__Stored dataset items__
────────────────────────────────────────
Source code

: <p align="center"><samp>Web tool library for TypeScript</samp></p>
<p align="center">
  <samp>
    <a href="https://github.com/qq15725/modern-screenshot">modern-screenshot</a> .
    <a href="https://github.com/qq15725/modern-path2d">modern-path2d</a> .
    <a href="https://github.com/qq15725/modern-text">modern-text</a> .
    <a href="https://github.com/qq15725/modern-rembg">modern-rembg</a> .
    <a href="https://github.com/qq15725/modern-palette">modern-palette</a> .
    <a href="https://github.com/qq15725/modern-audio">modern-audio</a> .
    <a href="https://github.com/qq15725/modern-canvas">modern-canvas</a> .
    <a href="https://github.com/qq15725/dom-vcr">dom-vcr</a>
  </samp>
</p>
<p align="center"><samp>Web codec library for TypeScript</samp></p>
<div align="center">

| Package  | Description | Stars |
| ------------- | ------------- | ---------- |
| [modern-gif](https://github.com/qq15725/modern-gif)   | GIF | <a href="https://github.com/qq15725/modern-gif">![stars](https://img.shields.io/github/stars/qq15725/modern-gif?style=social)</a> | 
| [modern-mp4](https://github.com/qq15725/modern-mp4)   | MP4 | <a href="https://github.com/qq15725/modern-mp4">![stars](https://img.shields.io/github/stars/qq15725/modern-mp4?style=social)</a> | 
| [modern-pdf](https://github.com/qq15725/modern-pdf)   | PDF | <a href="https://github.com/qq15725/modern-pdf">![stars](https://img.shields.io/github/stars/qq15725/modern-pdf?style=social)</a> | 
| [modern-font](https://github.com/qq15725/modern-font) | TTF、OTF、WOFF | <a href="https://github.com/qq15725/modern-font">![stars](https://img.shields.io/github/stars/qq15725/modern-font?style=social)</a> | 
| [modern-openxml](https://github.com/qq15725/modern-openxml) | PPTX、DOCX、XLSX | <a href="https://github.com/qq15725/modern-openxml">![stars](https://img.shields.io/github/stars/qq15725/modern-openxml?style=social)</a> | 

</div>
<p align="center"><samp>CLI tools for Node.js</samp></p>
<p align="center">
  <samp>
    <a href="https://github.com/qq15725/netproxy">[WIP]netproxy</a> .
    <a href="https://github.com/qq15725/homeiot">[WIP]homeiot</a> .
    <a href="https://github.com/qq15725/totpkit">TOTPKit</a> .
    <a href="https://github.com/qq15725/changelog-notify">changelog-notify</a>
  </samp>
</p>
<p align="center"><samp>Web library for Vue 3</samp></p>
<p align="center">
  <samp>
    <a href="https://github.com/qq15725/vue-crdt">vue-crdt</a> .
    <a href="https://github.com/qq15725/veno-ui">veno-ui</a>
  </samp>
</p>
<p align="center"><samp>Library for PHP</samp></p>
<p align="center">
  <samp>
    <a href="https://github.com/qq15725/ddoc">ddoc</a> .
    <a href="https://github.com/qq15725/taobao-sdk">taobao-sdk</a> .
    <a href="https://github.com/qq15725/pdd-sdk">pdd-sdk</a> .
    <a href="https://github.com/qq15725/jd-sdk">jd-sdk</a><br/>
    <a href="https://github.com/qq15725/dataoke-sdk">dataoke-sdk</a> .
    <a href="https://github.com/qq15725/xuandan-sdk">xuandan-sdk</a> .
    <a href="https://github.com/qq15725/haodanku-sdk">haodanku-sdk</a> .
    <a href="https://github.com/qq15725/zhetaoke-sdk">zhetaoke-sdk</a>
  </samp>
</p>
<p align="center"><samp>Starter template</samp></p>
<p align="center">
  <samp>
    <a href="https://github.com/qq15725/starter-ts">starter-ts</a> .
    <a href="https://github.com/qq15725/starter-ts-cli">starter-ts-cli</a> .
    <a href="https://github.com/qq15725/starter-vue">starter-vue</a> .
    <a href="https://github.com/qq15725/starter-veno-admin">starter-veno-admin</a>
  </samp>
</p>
────────────────────────────────────────
__Aim of the exercise__
Give the number of lines in the entries that contain the word "shields", with no other text.

__Output below__
5